Data items:
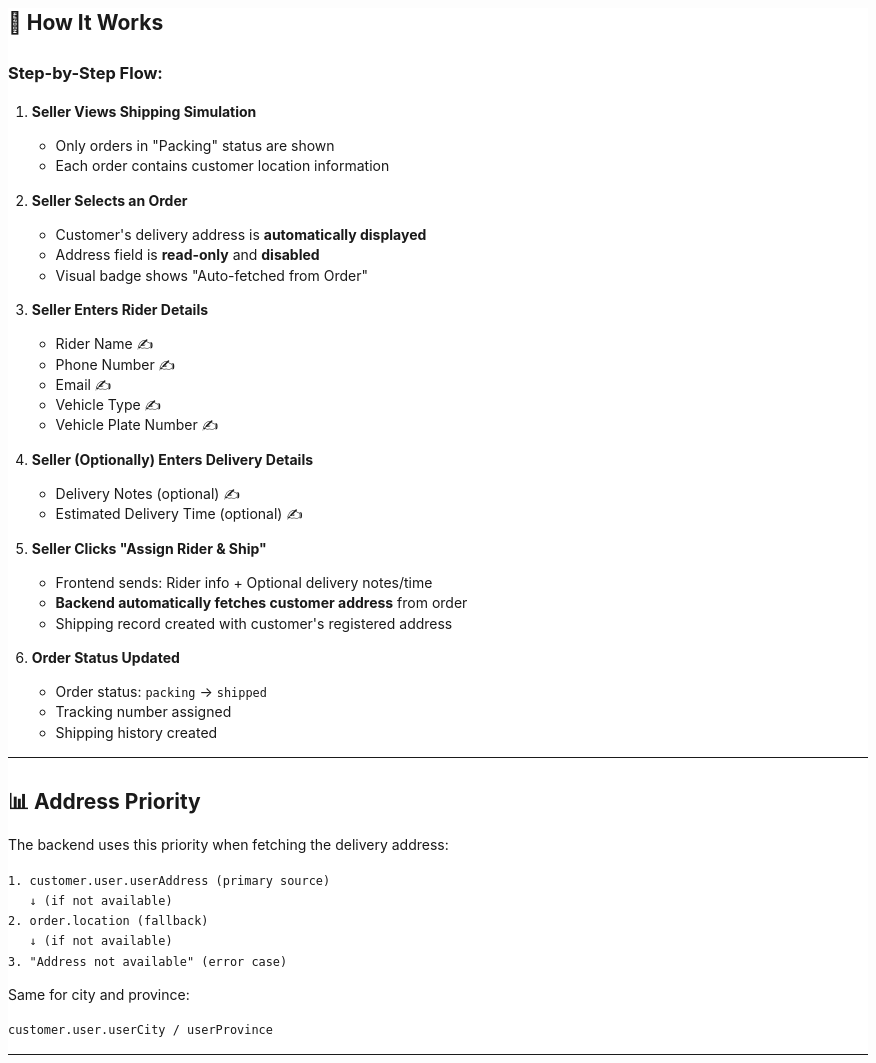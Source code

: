 
## 🎯 How It Works

### **Step-by-Step Flow:**

1. **Seller Views Shipping Simulation**
   - Only orders in "Packing" status are shown
   - Each order contains customer location information

2. **Seller Selects an Order**
   - Customer's delivery address is **automatically displayed**
   - Address field is **read-only** and **disabled**
   - Visual badge shows "Auto-fetched from Order"

3. **Seller Enters Rider Details**
   - Rider Name ✍️
   - Phone Number ✍️
   - Email ✍️
   - Vehicle Type ✍️
   - Vehicle Plate Number ✍️

4. **Seller (Optionally) Enters Delivery Details**
   - Delivery Notes (optional) ✍️
   - Estimated Delivery Time (optional) ✍️

5. **Seller Clicks "Assign Rider & Ship"**
   - Frontend sends: Rider info + Optional delivery notes/time
   - **Backend automatically fetches customer address** from order
   - Shipping record created with customer's registered address

6. **Order Status Updated**
   - Order status: `packing` → `shipped`
   - Tracking number assigned
   - Shipping history created

---

## 📊 Address Priority

The backend uses this priority when fetching the delivery address:

```
1. customer.user.userAddress (primary source)
   ↓ (if not available)
2. order.location (fallback)
   ↓ (if not available)
3. "Address not available" (error case)
```

Same for city and province:
```
customer.user.userCity / userProvince
```

---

Directions for this task:
Within the records above, count the lines that include the string "user"; state the number and nothing else.

Answer for the task:
2